To evolve the language itself
So in the process of talking, we might say we are putting words in slightly new contexts, and then testing them against our peers to see if our experiment in juxtaposition had ‘meaning. If we succeed, we have introduced new contexts for the words we use. These contexts will be taken up by our listeners, and will gradually become clearly enough defined to be thought of as referents. Once our words gain new referents, they start affecting the underlying phonosemantic structure of the language, the clustering patterns, the network of semantic relations. That is, the purpose of talking in the long run is to evolve the language itself.
Scooting over
There is at this point no evidence that acquired characteristics can be inherited. It is held that all changes to a genome are random, and cannot be subject to any higher principle. However, when a word is used in a new context, as it is whenever we say something new, a new sense is permitted. This does affect the phonosemantic structure, the linguistic DNA. Words in the vicinity of this word ‘scoot over’ to make room and allow themselves to be influenced by its philosophy. The language itself is now different.

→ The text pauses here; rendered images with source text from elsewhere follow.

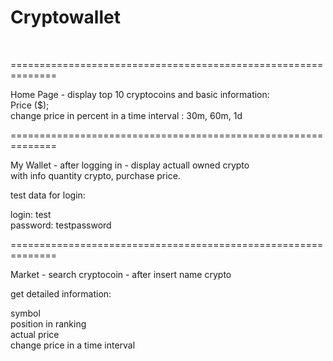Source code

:<h1>Cryptowallet</h1></br>

==============================================================

Home Page - display top 10 cryptocoins and basic information:</br>
Price ($);</br>
change price in percent in a time interval : 30m, 60m, 1d</br>

==============================================================

My Wallet - after logging in - display actuall owned crypto</br>
with info quantity crypto, purchase price.</br>

test data for login:</br>

login: test</br>
password: testpassword</br>

==============================================================

Market - search cryptocoin - after insert name crypto</br>

get detailed information: </br>

symbol</br>
position in ranking</br>
actual price</br>
change price in a time interval</br>
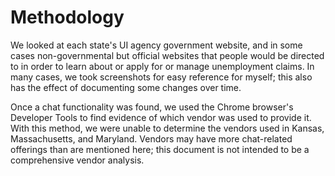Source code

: # Methodology

We looked at each state's UI agency government website, and in some cases non-governmental but official websites that people would be directed to in order to learn about or apply for or manage unemployment claims. In many cases, we took screenshots for easy reference for myself; this also has the effect of documenting some changes over time.

Once a chat functionality was found, we used the Chrome browser's Developer Tools to find evidence of which vendor was used to provide it. With this method, we were unable to determine the vendors used in Kansas, Massachusetts, and Maryland. Vendors may have more chat-related offerings than are mentioned here; this document is not intended to be a comprehensive vendor analysis.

The element becomes a sign
Each unit can be seen purely as form, as what it is. Or it can be viewed as having a function. Its function is only understandable within the next higher level of organization. And in every case, function must succumb to the constraints of form. Once this worldly function is assigned, the element becomes a ‘sign’. It falls into the realm of concept. There is a mapping from one thought system to another.
The demand of a new word
Why are these phonosemantic classes enough, and we need neither more nor less? Why are these consonants enough, and we need neither more nor less? What determines the need for a new word? How is this demand ‘felt’ by a language? How did the metabolic pathways of American English recognize that ‘jerk’ and ‘twerp’ and ‘punk’ and ‘nitwit’ and ‘dork’ and ‘ass’ and ‘goon’ and ‘twit’ and ‘dodo’ and ‘bum’ and ‘nerd’ and ‘dunce’ and ‘turd’ and ‘boob’ and ‘chump’ and ‘bitch’ and ‘bastard’ and ‘prude’ and so on and so forth simply were not equal to the task? We had to add ‘turkey’ and ‘squirrel’ as well?